> _DATA SUPPLIED_
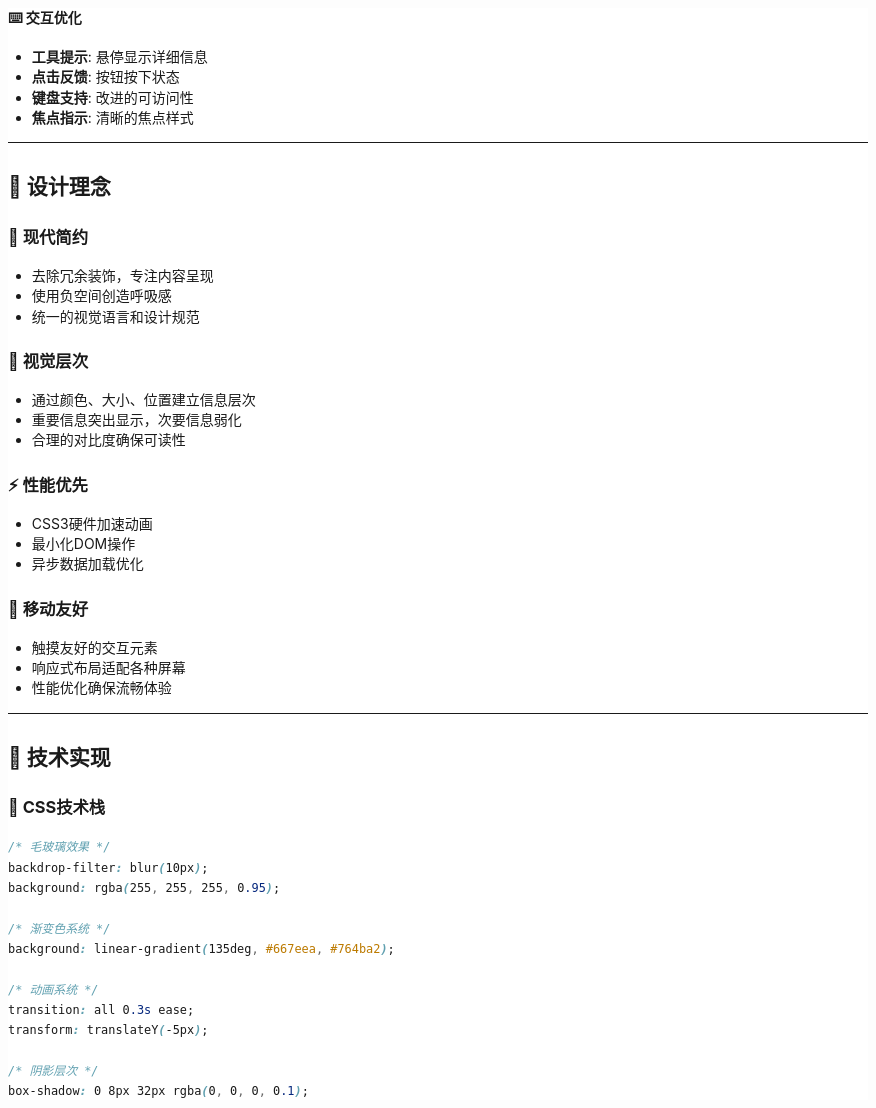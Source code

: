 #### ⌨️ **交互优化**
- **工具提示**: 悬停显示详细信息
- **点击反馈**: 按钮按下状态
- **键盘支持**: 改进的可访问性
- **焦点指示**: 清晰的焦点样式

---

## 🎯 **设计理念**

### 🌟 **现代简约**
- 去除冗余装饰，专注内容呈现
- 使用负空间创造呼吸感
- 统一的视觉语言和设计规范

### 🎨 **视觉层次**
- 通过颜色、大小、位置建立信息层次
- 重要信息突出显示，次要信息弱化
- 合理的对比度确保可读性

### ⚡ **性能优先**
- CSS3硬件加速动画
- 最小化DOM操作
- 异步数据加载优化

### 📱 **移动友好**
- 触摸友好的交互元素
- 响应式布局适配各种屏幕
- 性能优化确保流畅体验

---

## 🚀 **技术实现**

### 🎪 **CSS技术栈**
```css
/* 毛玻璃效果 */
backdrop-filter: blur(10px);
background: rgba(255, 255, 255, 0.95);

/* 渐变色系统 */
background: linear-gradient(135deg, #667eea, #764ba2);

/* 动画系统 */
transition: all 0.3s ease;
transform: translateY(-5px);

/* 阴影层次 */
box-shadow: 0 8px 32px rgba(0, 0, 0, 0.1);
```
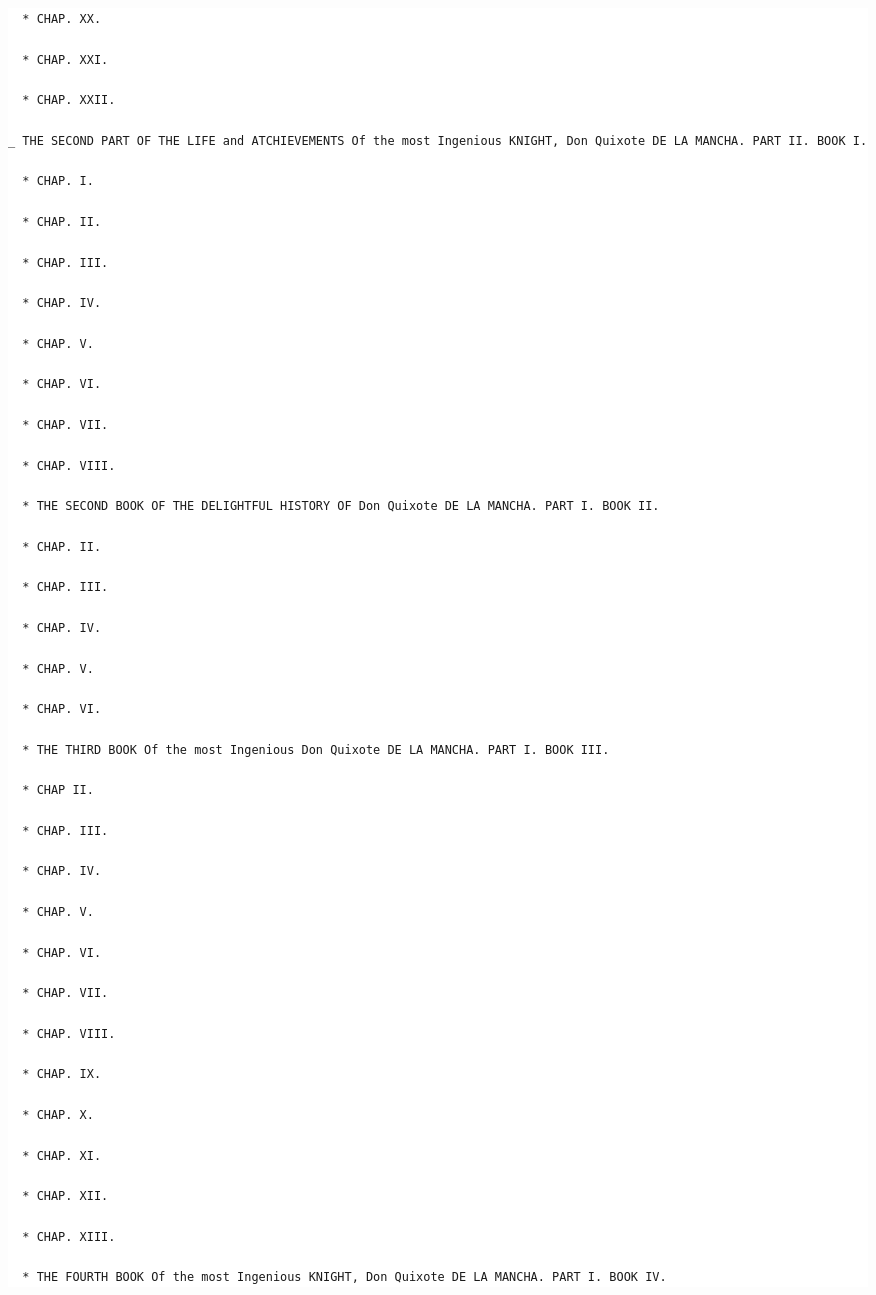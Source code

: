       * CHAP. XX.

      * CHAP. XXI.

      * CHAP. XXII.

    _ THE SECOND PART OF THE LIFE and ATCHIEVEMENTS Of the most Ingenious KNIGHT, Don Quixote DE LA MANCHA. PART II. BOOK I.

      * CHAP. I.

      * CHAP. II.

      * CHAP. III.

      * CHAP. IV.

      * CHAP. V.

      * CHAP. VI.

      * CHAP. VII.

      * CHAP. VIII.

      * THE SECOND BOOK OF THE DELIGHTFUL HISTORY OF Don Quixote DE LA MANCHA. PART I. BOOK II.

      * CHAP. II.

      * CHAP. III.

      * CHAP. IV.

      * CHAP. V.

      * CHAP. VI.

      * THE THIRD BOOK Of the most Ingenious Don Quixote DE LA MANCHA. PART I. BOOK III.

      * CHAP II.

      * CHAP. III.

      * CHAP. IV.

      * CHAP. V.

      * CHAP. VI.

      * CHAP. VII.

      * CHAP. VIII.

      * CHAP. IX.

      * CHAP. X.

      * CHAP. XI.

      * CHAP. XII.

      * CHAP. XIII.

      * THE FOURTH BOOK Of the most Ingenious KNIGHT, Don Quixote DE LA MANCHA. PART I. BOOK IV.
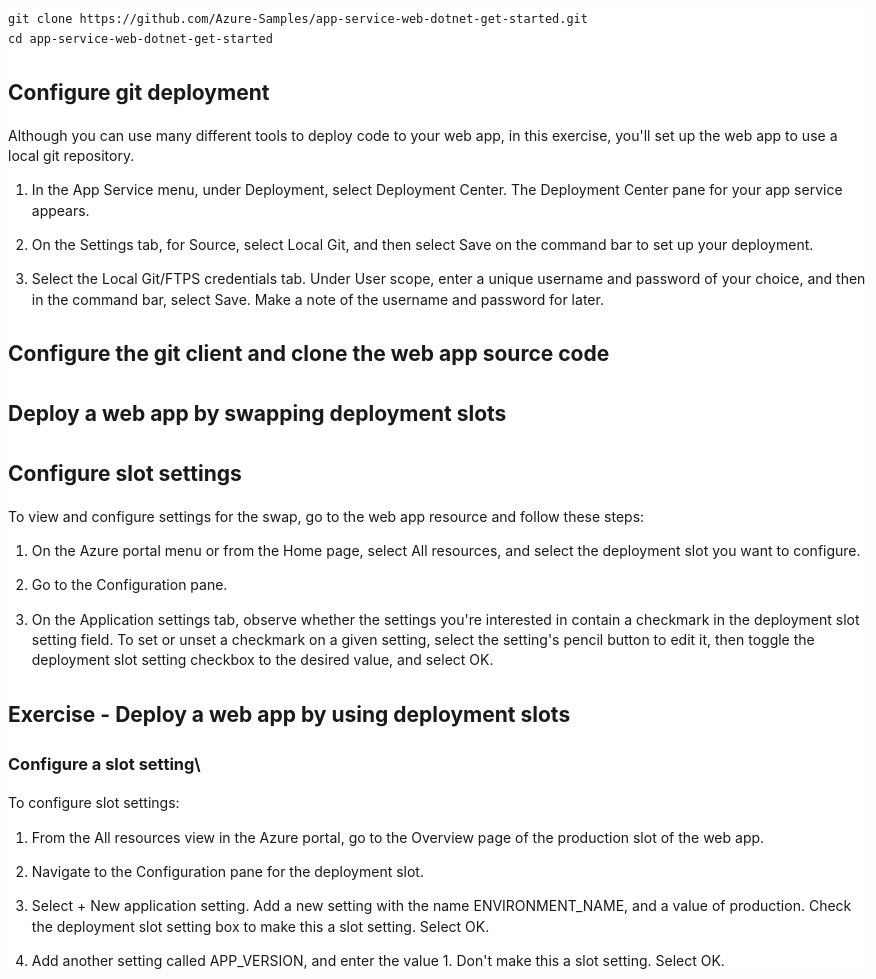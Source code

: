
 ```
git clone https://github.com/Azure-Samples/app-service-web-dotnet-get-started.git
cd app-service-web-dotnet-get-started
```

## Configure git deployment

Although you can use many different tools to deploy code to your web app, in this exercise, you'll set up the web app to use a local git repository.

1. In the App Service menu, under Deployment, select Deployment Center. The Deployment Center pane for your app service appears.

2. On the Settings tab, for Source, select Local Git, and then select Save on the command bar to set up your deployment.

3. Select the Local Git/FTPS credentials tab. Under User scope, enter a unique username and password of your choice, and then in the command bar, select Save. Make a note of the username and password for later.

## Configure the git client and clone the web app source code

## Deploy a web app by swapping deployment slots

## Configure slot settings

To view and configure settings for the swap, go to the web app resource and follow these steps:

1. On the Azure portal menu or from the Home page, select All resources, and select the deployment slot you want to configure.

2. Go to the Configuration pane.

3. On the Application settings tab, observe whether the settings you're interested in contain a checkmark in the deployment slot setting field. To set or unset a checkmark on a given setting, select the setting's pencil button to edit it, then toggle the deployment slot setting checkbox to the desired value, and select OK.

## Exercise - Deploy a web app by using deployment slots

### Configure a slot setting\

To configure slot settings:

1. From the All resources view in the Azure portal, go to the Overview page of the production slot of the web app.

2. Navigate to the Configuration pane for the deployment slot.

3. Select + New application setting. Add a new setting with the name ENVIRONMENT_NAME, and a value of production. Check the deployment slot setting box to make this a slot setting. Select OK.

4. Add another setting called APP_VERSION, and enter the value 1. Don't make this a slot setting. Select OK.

> _AIM OF THE TASK_
Restate word for word each line from the top of the listing down to and including the line that holds "Although you can". Drop any pictures.

> _ANSWER_
Source code

: #### ⌨️ **交互优化**
- **工具提示**: 悬停显示详细信息
- **点击反馈**: 按钮按下状态
- **键盘支持**: 改进的可访问性
- **焦点指示**: 清晰的焦点样式

---

## 🎯 **设计理念**

### 🌟 **现代简约**
- 去除冗余装饰，专注内容呈现
- 使用负空间创造呼吸感
- 统一的视觉语言和设计规范

### 🎨 **视觉层次**
- 通过颜色、大小、位置建立信息层次
- 重要信息突出显示，次要信息弱化
- 合理的对比度确保可读性

### ⚡ **性能优先**
- CSS3硬件加速动画
- 最小化DOM操作
- 异步数据加载优化

### 📱 **移动友好**
- 触摸友好的交互元素
- 响应式布局适配各种屏幕
- 性能优化确保流畅体验

---

## 🚀 **技术实现**

### 🎪 **CSS技术栈**
```css
/* 毛玻璃效果 */
backdrop-filter: blur(10px);
background: rgba(255, 255, 255, 0.95);

/* 渐变色系统 */
background: linear-gradient(135deg, #667eea, #764ba2);

/* 动画系统 */
transition: all 0.3s ease;
transform: translateY(-5px);

/* 阴影层次 */
box-shadow: 0 8px 32px rgba(0, 0, 0, 0.1);
```
Source code

:       * CHAP. XX.

      * CHAP. XXI.

      * CHAP. XXII.

    _ THE SECOND PART OF THE LIFE and ATCHIEVEMENTS Of the most Ingenious KNIGHT, Don Quixote DE LA MANCHA. PART II. BOOK I.

      * CHAP. I.

      * CHAP. II.

      * CHAP. III.

      * CHAP. IV.

      * CHAP. V.

      * CHAP. VI.

      * CHAP. VII.

      * CHAP. VIII.

      * THE SECOND BOOK OF THE DELIGHTFUL HISTORY OF Don Quixote DE LA MANCHA. PART I. BOOK II.

      * CHAP. II.

      * CHAP. III.

      * CHAP. IV.

      * CHAP. V.

      * CHAP. VI.

      * THE THIRD BOOK Of the most Ingenious Don Quixote DE LA MANCHA. PART I. BOOK III.

      * CHAP II.

      * CHAP. III.

      * CHAP. IV.

      * CHAP. V.

      * CHAP. VI.

      * CHAP. VII.

      * CHAP. VIII.

      * CHAP. IX.

      * CHAP. X.

      * CHAP. XI.

      * CHAP. XII.

      * CHAP. XIII.

      * THE FOURTH BOOK Of the most Ingenious KNIGHT, Don Quixote DE LA MANCHA. PART I. BOOK IV.
Source code

:
 ```
git clone https://github.com/Azure-Samples/app-service-web-dotnet-get-started.git
cd app-service-web-dotnet-get-started
```

## Configure git deployment

Although you can use many different tools to deploy code to your web app, in this exercise, you'll set up the web app to use a local git repository.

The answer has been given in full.